■ Your task: Exactly the lines below from the one with "Due to this, the" up to and including the one with "#### Player Motivation" make up the answer, with nothing else added.

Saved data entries
========================

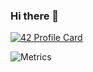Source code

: ### Hi there 👋

[![42 Profile Card](https://1337-readme.vercel.app/api/profile?cursus=42cursus&login=spoody&dark=true)](https://github.com/mohouyizme/1337-readme)

![Metrics](https://metrics.lecoq.io/mehdibo?template=classic&followup=1&isocalendar=1&languages=1&tweets=1&isocalendar.duration=undefined&languages.colors=github&languages.threshold=0%25&tweets.limit=2&tweets.user=.user.twitter&config.timezone=Africa%2FCasablanca&config.animated=true)
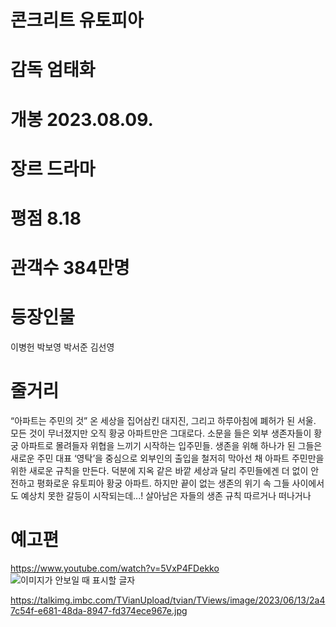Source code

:# 콘크리트 유토피아
# 감독 엄태화
# 개봉 2023.08.09.
# 장르 드라마
# 평점 8.18
# 관객수 384만명
# 등장인물
이병헌 박보영 박서준 김선영
# 줄거리
“아파트는 주민의 것” 온 세상을 집어삼킨 대지진, 그리고 하루아침에 폐허가 된 서울. 모든 것이 무너졌지만 오직 황궁 아파트만은 그대로다. 소문을 들은 외부 생존자들이 황궁 아파트로 몰려들자 위협을 느끼기 시작하는 입주민들. 생존을 위해 하나가 된 그들은 새로운 주민 대표 ‘영탁’을 중심으로 외부인의 출입을 철저히 막아선 채 아파트 주민만을 위한 새로운 규칙을 만든다. 덕분에 지옥 같은 바깥 세상과 달리 주민들에겐 더 없이 안전하고 평화로운 유토피아 황궁 아파트. 하지만 끝이 없는 생존의 위기 속 그들 사이에서도 예상치 못한 갈등이 시작되는데...! 살아남은 자들의 생존 규칙 따르거나 떠나거나
# 예고편
https://www.youtube.com/watch?v=5VxP4FDekko
![이미지가 안보일 때 표시할 글자](https://i.namu.wiki/i/AAbktD4ERQ2Cj0u9S_MYukbQROltSIK6v0BuRnNZ4klp_uZYBYRAHQLagSyH62uJPnfhekjO7f4fED_qmC6kU3WSRcyPVQVdcUIDhTBvWDQQBa9csKOHDuRPjxbtvy9elkLG_jP9gqNKLngulFXzDw.webp)

https://talkimg.imbc.com/TVianUpload/tvian/TViews/image/2023/06/13/2a47c54f-e681-48da-8947-fd374ece967e.jpg
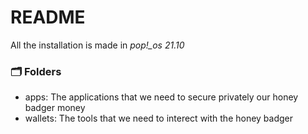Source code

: # README
All the installation is made in *pop!_os 21.10*

### 🗂 Folders
- apps: The applications that we need to secure privately our honey badger money
- wallets: The tools that we need to interect with the honey badger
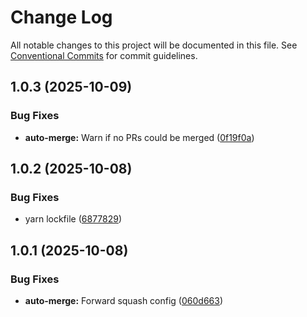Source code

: # Change Log

All notable changes to this project will be documented in this file.
See [Conventional Commits](https://conventionalcommits.org) for commit guidelines.

## 1.0.3 (2025-10-09)


### Bug Fixes

* **auto-merge:** Warn if no PRs could be merged ([0f19f0a](https://github.com/ffflorian/node-packages/commit/0f19f0a6f16c0caa5b288aefa4bc58de239b8734))





## 1.0.2 (2025-10-08)


### Bug Fixes

* yarn lockfile ([6877829](https://github.com/ffflorian/node-packages/commit/6877829b8c223d469d44beb0d4c332f2a3e626a9))





## 1.0.1 (2025-10-08)


### Bug Fixes

* **auto-merge:** Forward squash config ([060d663](https://github.com/ffflorian/node-packages/commit/060d6630ebff0e878f98f586c655483c3576c354))
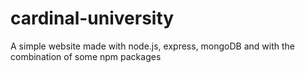 # cardinal-university
A simple website made with node.js, express, mongoDB and with the combination of some npm packages
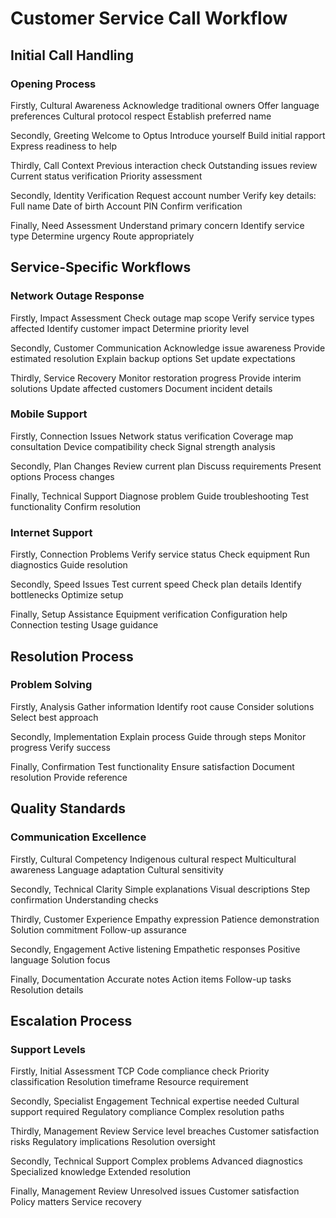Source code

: # Customer Service Call Workflow

## Initial Call Handling

### Opening Process
Firstly, Cultural Awareness
   Acknowledge traditional owners
   Offer language preferences
   Cultural protocol respect
   Establish preferred name

Secondly, Greeting
   Welcome to Optus
   Introduce yourself
   Build initial rapport
   Express readiness to help

Thirdly, Call Context
   Previous interaction check
   Outstanding issues review
   Current status verification
   Priority assessment

Secondly, Identity Verification
   Request account number
   Verify key details:
      Full name
      Date of birth
      Account PIN
   Confirm verification

Finally, Need Assessment
   Understand primary concern
   Identify service type
   Determine urgency
   Route appropriately

## Service-Specific Workflows

### Network Outage Response

Firstly, Impact Assessment
   Check outage map scope
   Verify service types affected
   Identify customer impact
   Determine priority level

Secondly, Customer Communication
   Acknowledge issue awareness
   Provide estimated resolution
   Explain backup options
   Set update expectations

Thirdly, Service Recovery
   Monitor restoration progress
   Provide interim solutions
   Update affected customers
   Document incident details

### Mobile Support

Firstly, Connection Issues
   Network status verification
   Coverage map consultation
   Device compatibility check
   Signal strength analysis

Secondly, Plan Changes
   Review current plan
   Discuss requirements
   Present options
   Process changes

Finally, Technical Support
   Diagnose problem
   Guide troubleshooting
   Test functionality
   Confirm resolution

### Internet Support

Firstly, Connection Problems
   Verify service status
   Check equipment
   Run diagnostics
   Guide resolution

Secondly, Speed Issues
   Test current speed
   Check plan details
   Identify bottlenecks
   Optimize setup

Finally, Setup Assistance
   Equipment verification
   Configuration help
   Connection testing
   Usage guidance

## Resolution Process

### Problem Solving
Firstly, Analysis
   Gather information
   Identify root cause
   Consider solutions
   Select best approach

Secondly, Implementation
   Explain process
   Guide through steps
   Monitor progress
   Verify success

Finally, Confirmation
   Test functionality
   Ensure satisfaction
   Document resolution
   Provide reference

## Quality Standards

### Communication Excellence
Firstly, Cultural Competency
   Indigenous cultural respect
   Multicultural awareness
   Language adaptation
   Cultural sensitivity

Secondly, Technical Clarity
   Simple explanations
   Visual descriptions
   Step confirmation
   Understanding checks

Thirdly, Customer Experience
   Empathy expression
   Patience demonstration
   Solution commitment
   Follow-up assurance

Secondly, Engagement
   Active listening
   Empathetic responses
   Positive language
   Solution focus

Finally, Documentation
   Accurate notes
   Action items
   Follow-up tasks
   Resolution details

## Escalation Process

### Support Levels
Firstly, Initial Assessment
   TCP Code compliance check
   Priority classification
   Resolution timeframe
   Resource requirement

Secondly, Specialist Engagement
   Technical expertise needed
   Cultural support required
   Regulatory compliance
   Complex resolution paths

Thirdly, Management Review
   Service level breaches
   Customer satisfaction risks
   Regulatory implications
   Resolution oversight

Secondly, Technical Support
   Complex problems
   Advanced diagnostics
   Specialized knowledge
   Extended resolution

Finally, Management Review
   Unresolved issues
   Customer satisfaction
   Policy matters
   Service recovery
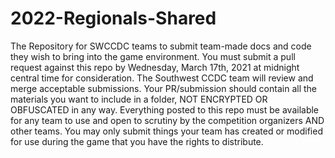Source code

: # 2022-Regionals-Shared

The Repository for SWCCDC teams to submit team-made docs and code they wish to bring into the game environment. You must submit a pull request against this repo by Wednesday, March 17th, 2021 at midnight central time for consideration. The Southwest CCDC team will review and merge acceptable submissions. Your PR/submission should contain all the materials you want to include in a folder, NOT ENCRYPTED OR OBFUSCATED in any way. Everything posted to this repo must be available for any team to use and open to scrutiny by the competition organizers AND other teams. You may only submit things your team has created or modified for use during the game that you have the rights to distribute.
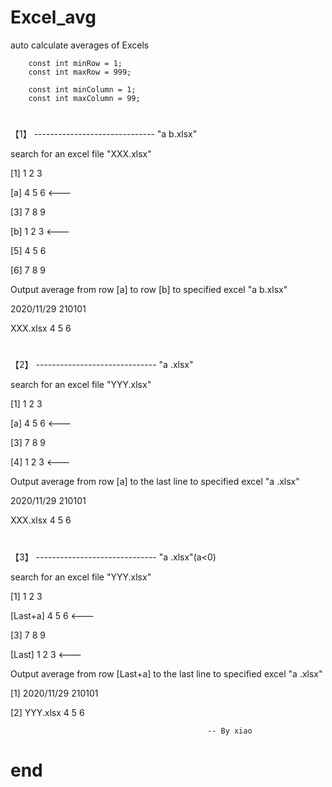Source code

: # Excel_avg
auto calculate averages of Excels

        const int minRow = 1;
        const int maxRow = 999;

        const int minColumn = 1;
        const int maxColumn = 99;
#
【1】 ------------------------------  "a b.xlsx"

search for an excel file "XXX.xlsx"

 [1]   1   2   3
 
 [a]   4   5   6           <---

 [3]   7   8   9
 
 [b]   1   2   3           <---

 [5]   4   5   6
 
 [6]   7   8   9


Output average from row [a] to row [b] to specified excel "a b.xlsx"

2020/11/29 210101

XXX.xlsx    4   5   6

#
【2】 ------------------------------  "a .xlsx"

search for an excel file "YYY.xlsx"

 [1]   1   2   3
 
 [a]   4   5   6           <---
 
 [3]   7   8   9
 
 [4]   1   2   3           <---

Output average from row [a] to the last line to specified excel "a .xlsx"

2020/11/29 210101

XXX.xlsx    4   5   6

#
【3】 ------------------------------  "a .xlsx"(a<0)

search for an excel file "YYY.xlsx"

   [1]      1   2   3
   
[Last+a]    4   5   6           <---

   [3]      7   8   9
   
 [Last]     1   2   3           <---

Output average from row [Last+a] to the last line to specified excel "a .xlsx"

[1]  2020/11/29 210101

[2]  YYY.xlsx    4   5   6



                                                -- By xiao
# end


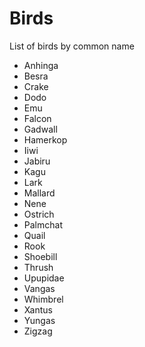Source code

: # Birds
List of birds by common name

* Anhinga
* Besra
* Crake
* Dodo
* Emu
* Falcon
* Gadwall
* Hamerkop
* Iiwi
* Jabiru
* Kagu
* Lark
* Mallard
* Nene
* Ostrich
* Palmchat
* Quail
* Rook
* Shoebill
* Thrush
* Upupidae
* Vangas
* Whimbrel
* Xantus
* Yungas
* Zigzag
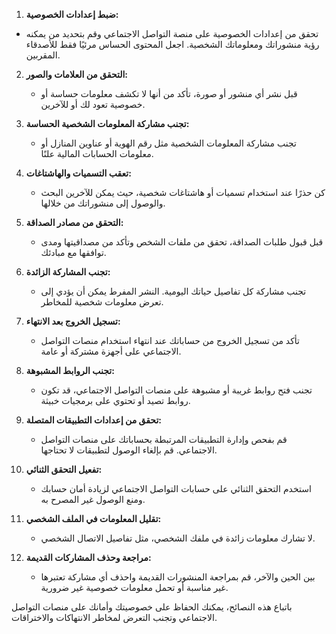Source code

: 1.  **ضبط إعدادات الخصوصية:**
   - تحقق من إعدادات الخصوصية على منصة التواصل الاجتماعي وقم بتحديد من يمكنه رؤية منشوراتك ومعلوماتك الشخصية. اجعل المحتوى الحساس مرئيًا فقط للأصدقاء المقربين.

2. **التحقق من العلامات والصور:**
   - قبل نشر أي منشور أو صورة، تأكد من أنها لا تكشف معلومات حساسة أو خصوصية تعود لك أو للآخرين.

3. **تجنب مشاركة المعلومات الشخصية الحساسة:**
   - تجنب مشاركة المعلومات الشخصية مثل رقم الهوية أو عناوين المنازل أو معلومات الحسابات المالية علنًا.

4. **تعقب التسميات والهاشتاغات:**
   - كن حذرًا عند استخدام تسميات أو هاشتاغات شخصية، حيث يمكن للآخرين البحث والوصول إلى منشوراتك من خلالها.

5. **التحقق من مصادر الصداقة:**
   - قبل قبول طلبات الصداقة، تحقق من ملفات الشخص وتأكد من مصداقيتها ومدى توافقها مع مبادئك.

6. **تجنب المشاركة الزائدة:**
   - تجنب مشاركة كل تفاصيل حياتك اليومية. النشر المفرط يمكن أن يؤدي إلى تعرض معلومات شخصية للمخاطر.

7. **تسجيل الخروج بعد الانتهاء:**
   - تأكد من تسجيل الخروج من حساباتك عند انتهاء استخدام منصات التواصل الاجتماعي على أجهزة مشتركة أو عامة.

8. **تجنب الروابط المشبوهة:**
   - تجنب فتح روابط غريبة أو مشبوهة على منصات التواصل الاجتماعي، قد تكون روابط تصيد أو تحتوي على برمجيات خبيثة.

9. **تحقق من إعدادات التطبيقات المتصلة:**
   - قم بفحص وإدارة التطبيقات المرتبطة بحساباتك على منصات التواصل الاجتماعي. قم بإلغاء الوصول لتطبيقات لا تحتاجها.

10. **تفعيل التحقق الثنائي:**
    - استخدم التحقق الثنائي على حسابات التواصل الاجتماعي لزيادة أمان حسابك ومنع الوصول غير المصرح به.

11. **تقليل المعلومات في الملف الشخصي:**
    - لا تشارك معلومات زائدة في ملفك الشخصي، مثل تفاصيل الاتصال الشخصي.

12. **مراجعة وحذف المشاركات القديمة:**
    - بين الحين والآخر، قم بمراجعة المنشورات القديمة واحذف أي مشاركة تعتبرها غير مناسبة أو تحمل معلومات خصوصية غير ضرورية.

باتباع هذه النصائح، يمكنك الحفاظ على خصوصيتك وأمانك على منصات التواصل الاجتماعي وتجنب التعرض لمخاطر الانتهاكات والاختراقات.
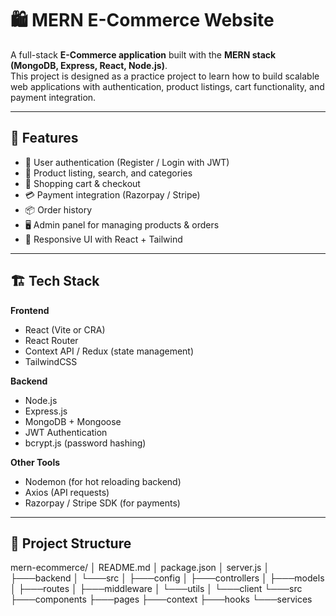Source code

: # 🛍️ MERN E-Commerce Website

A full-stack **E-Commerce application** built with the **MERN stack (MongoDB, Express, React, Node.js)**.  
This project is designed as a practice project to learn how to build scalable web applications with authentication, product listings, cart functionality, and payment integration.

---

## 🚀 Features

- 🔑 User authentication (Register / Login with JWT)
- 👕 Product listing, search, and categories
- 🛒 Shopping cart & checkout
- 💳 Payment integration (Razorpay / Stripe)
- 📦 Order history
- 🖥️ Admin panel for managing products & orders
- 📱 Responsive UI with React + Tailwind

---

## 🏗️ Tech Stack

**Frontend**

- React (Vite or CRA)
- React Router
- Context API / Redux (state management)
- TailwindCSS

**Backend**

- Node.js
- Express.js
- MongoDB + Mongoose
- JWT Authentication
- bcrypt.js (password hashing)

**Other Tools**

- Nodemon (for hot reloading backend)
- Axios (API requests)
- Razorpay / Stripe SDK (for payments)

---

## 📂 Project Structure

mern-ecommerce/
│ README.md
│ package.json
│ server.js
│
├───backend
│ └───src
│ ├───config
│ ├───controllers
│ ├───models
│ ├───routes
│ ├───middleware
│ └───utils
│
└───client
└───src
├───components
├───pages
├───context
├───hooks
└───services
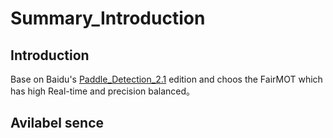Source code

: Summary_Introduction
===

Introduction
---

Base on Baidu's [Paddle_Detection_2.1](https://github.com/PaddlePaddle/PaddleDetection) edition and choos the FairMOT which has high Real-time and precision balanced。

Avilabel sence
---


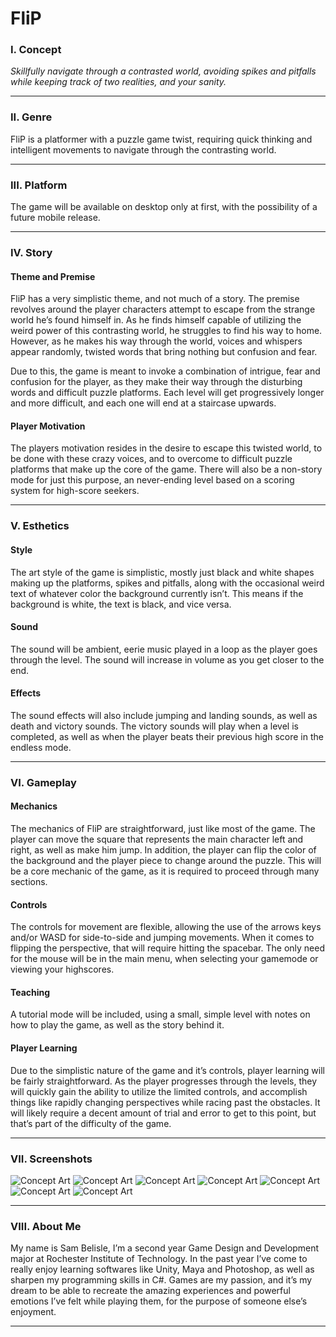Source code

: # FliP
### **I. Concept** 
*Skillfully navigate through a contrasted world, avoiding spikes and pitfalls while keeping track of two realities, and your sanity.*

---
### II. Genre
FliP is a platformer with a puzzle game twist, requiring quick thinking and intelligent movements to navigate through the contrasting world.

---
### III. Platform
The game will be available on desktop only at first, with the possibility of a future mobile release.

---
### IV. Story
#### Theme and Premise
FliP has a very simplistic theme, and not much of a story. The premise revolves around the player characters attempt to escape from the strange world he’s found himself in. As he finds himself capable of utilizing the weird power of this contrasting world, he struggles to find his way to home. However, as he makes his way through the world, voices and whispers appear randomly, twisted words that bring nothing but confusion and fear.

Due to this, the game is meant to invoke a combination of intrigue, fear and confusion for the player, as they make their way through the disturbing words and difficult puzzle platforms. Each level will get progressively longer and more difficult, and each one will end at a staircase upwards.
#### Player Motivation
The players motivation resides in the desire to escape this twisted world, to be done with these crazy voices, and to overcome to difficult puzzle platforms that make up the core of the game. There will also be a non-story mode for just this purpose, an never-ending level based on a scoring system for high-score seekers.

---
### V. Esthetics
#### Style
The art style of the game is simplistic, mostly just black and white shapes making up the platforms, spikes and pitfalls, along with the occasional weird text of whatever color the background currently isn’t. This means if the background is white, the text is black, and vice versa. 
#### Sound
The sound will be ambient, eerie music played in a loop as the player goes through the level. The sound will increase in volume as you get closer to the end.
#### Effects
The sound effects will also include jumping and landing sounds, as well as death and victory sounds. The victory sounds will play when a level is completed, as well as when the player beats their previous high score in the endless mode.

---
### VI. Gameplay
#### Mechanics
The mechanics of FliP are straightforward, just like most of the game. The player can move the square that represents the main character left and right, as well as make him jump. In addition, the player can flip the color of the background and the player piece to change around the puzzle. This will be a core mechanic of the game, as it is required to proceed through many sections. 
#### Controls
The controls for movement are flexible, allowing the use of the arrows keys and/or WASD for side-to-side and jumping movements. When it comes to flipping the perspective, that will require hitting the spacebar.
The only need for the mouse will be in the main menu, when selecting your gamemode or viewing your highscores. 
#### Teaching
A tutorial mode will be included, using a small, simple level with notes on how to play the game, as well as the story behind it. 
#### Player Learning
Due to the simplistic nature of the game and it’s controls, player learning will be fairly straightforward. As the player progresses through the levels, they will quickly gain the ability to utilize the limited controls, and accomplish things like rapidly changing perspectives while racing past the obstacles. It will likely require a decent amount of trial and error to get to this point, but that’s part of the difficulty of the game.

---
### VII. Screenshots
![Concept Art](https://github.com/Sizzle65/IGME230/blob/master/media/concept1.png "Concept Art 1")
![Concept Art](https://github.com/Sizzle65/IGME230/blob/master/media/concept2.png "Concept Art 2")
![Concept Art](https://github.com/Sizzle65/IGME230/blob/master/media/concept3.png "Concept Art 3")
![Concept Art](https://github.com/Sizzle65/IGME230/blob/master/media/concept4.png "Concept Art 4")
![Concept Art](https://github.com/Sizzle65/IGME230/blob/master/media/concept5.png "Concept Art 5")
![Concept Art](https://github.com/Sizzle65/IGME230/blob/master/media/concept6.png "Concept Art 6")
![Concept Art](https://github.com/Sizzle65/IGME230/blob/master/media/concept7.png "Concept Art 7")

---
### VIII. About Me
My name is Sam Belisle, I’m a second year Game Design and Development major at Rochester Institute of Technology. In the past year I’ve come to really enjoy learning softwares like Unity, Maya and Photoshop, as well as sharpen my programming skills in C#. Games are my passion, and it’s my dream to be able to recreate the amazing experiences and powerful emotions I’ve felt while playing them, for the purpose of someone else’s enjoyment. 

---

========================

■ Solved problem:
Due to this, the game is meant to invoke a combination of intrigue, fear and confusion for the player, as they make their way through the disturbing words and difficult puzzle platforms. Each level will get progressively longer and more difficult, and each one will end at a staircase upwards.
#### Player Motivation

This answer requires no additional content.